Assignment: The data must be returned in full, with no character altered.

[Entries taken from a collection]
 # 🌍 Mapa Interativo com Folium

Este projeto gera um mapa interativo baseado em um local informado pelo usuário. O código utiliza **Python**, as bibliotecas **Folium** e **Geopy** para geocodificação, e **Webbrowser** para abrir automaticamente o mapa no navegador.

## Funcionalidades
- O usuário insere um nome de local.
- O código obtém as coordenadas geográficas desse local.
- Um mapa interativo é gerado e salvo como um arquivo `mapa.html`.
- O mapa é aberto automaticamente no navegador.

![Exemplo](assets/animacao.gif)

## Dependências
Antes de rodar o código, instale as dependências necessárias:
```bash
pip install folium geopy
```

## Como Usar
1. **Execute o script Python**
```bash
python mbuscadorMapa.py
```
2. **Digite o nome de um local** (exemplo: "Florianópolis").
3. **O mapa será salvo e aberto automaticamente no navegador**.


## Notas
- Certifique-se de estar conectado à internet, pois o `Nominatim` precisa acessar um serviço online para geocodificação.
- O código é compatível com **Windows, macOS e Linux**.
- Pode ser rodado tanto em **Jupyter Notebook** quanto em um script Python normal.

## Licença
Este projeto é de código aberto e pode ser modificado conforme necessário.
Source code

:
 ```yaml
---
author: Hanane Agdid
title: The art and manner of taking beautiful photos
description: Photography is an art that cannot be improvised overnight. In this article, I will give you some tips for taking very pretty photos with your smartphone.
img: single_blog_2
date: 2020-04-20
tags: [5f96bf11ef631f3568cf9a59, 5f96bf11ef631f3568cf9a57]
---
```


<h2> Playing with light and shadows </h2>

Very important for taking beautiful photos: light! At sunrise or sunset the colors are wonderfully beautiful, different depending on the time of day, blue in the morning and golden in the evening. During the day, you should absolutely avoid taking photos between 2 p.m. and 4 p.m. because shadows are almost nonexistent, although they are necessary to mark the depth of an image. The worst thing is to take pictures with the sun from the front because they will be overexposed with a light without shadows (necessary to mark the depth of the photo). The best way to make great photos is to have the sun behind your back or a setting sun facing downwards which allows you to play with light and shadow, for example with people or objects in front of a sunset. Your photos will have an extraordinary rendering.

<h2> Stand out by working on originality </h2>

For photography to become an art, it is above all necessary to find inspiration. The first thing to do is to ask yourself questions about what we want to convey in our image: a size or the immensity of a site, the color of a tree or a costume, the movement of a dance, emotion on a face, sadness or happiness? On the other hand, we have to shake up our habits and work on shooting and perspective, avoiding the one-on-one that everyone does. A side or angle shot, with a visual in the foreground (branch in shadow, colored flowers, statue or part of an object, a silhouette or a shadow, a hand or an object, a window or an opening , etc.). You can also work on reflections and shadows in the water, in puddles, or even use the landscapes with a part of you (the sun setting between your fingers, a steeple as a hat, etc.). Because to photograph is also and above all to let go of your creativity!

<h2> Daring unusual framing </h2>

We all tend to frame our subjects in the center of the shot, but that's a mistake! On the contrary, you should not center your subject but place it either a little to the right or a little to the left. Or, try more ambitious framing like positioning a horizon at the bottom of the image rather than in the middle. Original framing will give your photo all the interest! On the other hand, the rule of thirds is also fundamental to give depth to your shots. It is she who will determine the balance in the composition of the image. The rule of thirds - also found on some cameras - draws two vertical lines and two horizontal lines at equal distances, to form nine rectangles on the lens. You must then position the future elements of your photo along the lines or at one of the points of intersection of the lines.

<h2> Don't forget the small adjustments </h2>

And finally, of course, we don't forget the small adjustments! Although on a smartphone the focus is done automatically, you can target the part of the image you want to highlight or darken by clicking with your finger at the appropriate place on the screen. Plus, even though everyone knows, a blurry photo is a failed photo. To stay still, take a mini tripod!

Written answer:
 # 🌍 Mapa Interativo com Folium

Este projeto gera um mapa interativo baseado em um local informado pelo usuário. O código utiliza **Python**, as bibliotecas **Folium** e **Geopy** para geocodificação, e **Webbrowser** para abrir automaticamente o mapa no navegador.

## Funcionalidades
- O usuário insere um nome de local.
- O código obtém as coordenadas geográficas desse local.
- Um mapa interativo é gerado e salvo como um arquivo `mapa.html`.
- O mapa é aberto automaticamente no navegador.

![Exemplo](assets/animacao.gif)

## Dependências
Antes de rodar o código, instale as dependências necessárias:
```bash
pip install folium geopy
```

## Como Usar
1. **Execute o script Python**
```bash
python mbuscadorMapa.py
```
2. **Digite o nome de um local** (exemplo: "Florianópolis").
3. **O mapa será salvo e aberto automaticamente no navegador**.


## Notas
- Certifique-se de estar conectado à internet, pois o `Nominatim` precisa acessar um serviço online para geocodificação.
- O código é compatível com **Windows, macOS e Linux**.
- Pode ser rodado tanto em **Jupyter Notebook** quanto em um script Python normal.

## Licença
Este projeto é de código aberto e pode ser modificado conforme necessário.
Source code

:
 ```yaml
---
author: Hanane Agdid
title: The art and manner of taking beautiful photos
description: Photography is an art that cannot be improvised overnight. In this article, I will give you some tips for taking very pretty photos with your smartphone.
img: single_blog_2
date: 2020-04-20
tags: [5f96bf11ef631f3568cf9a59, 5f96bf11ef631f3568cf9a57]
---
```


<h2> Playing with light and shadows </h2>

Very important for taking beautiful photos: light! At sunrise or sunset the colors are wonderfully beautiful, different depending on the time of day, blue in the morning and golden in the evening. During the day, you should absolutely avoid taking photos between 2 p.m. and 4 p.m. because shadows are almost nonexistent, although they are necessary to mark the depth of an image. The worst thing is to take pictures with the sun from the front because they will be overexposed with a light without shadows (necessary to mark the depth of the photo). The best way to make great photos is to have the sun behind your back or a setting sun facing downwards which allows you to play with light and shadow, for example with people or objects in front of a sunset. Your photos will have an extraordinary rendering.

<h2> Stand out by working on originality </h2>

For photography to become an art, it is above all necessary to find inspiration. The first thing to do is to ask yourself questions about what we want to convey in our image: a size or the immensity of a site, the color of a tree or a costume, the movement of a dance, emotion on a face, sadness or happiness? On the other hand, we have to shake up our habits and work on shooting and perspective, avoiding the one-on-one that everyone does. A side or angle shot, with a visual in the foreground (branch in shadow, colored flowers, statue or part of an object, a silhouette or a shadow, a hand or an object, a window or an opening , etc.). You can also work on reflections and shadows in the water, in puddles, or even use the landscapes with a part of you (the sun setting between your fingers, a steeple as a hat, etc.). Because to photograph is also and above all to let go of your creativity!

<h2> Daring unusual framing </h2>

We all tend to frame our subjects in the center of the shot, but that's a mistake! On the contrary, you should not center your subject but place it either a little to the right or a little to the left. Or, try more ambitious framing like positioning a horizon at the bottom of the image rather than in the middle. Original framing will give your photo all the interest! On the other hand, the rule of thirds is also fundamental to give depth to your shots. It is she who will determine the balance in the composition of the image. The rule of thirds - also found on some cameras - draws two vertical lines and two horizontal lines at equal distances, to form nine rectangles on the lens. You must then position the future elements of your photo along the lines or at one of the points of intersection of the lines.

<h2> Don't forget the small adjustments </h2>

And finally, of course, we don't forget the small adjustments! Although on a smartphone the focus is done automatically, you can target the part of the image you want to highlight or darken by clicking with your finger at the appropriate place on the screen. Plus, even though everyone knows, a blurry photo is a failed photo. To stay still, take a mini tripod!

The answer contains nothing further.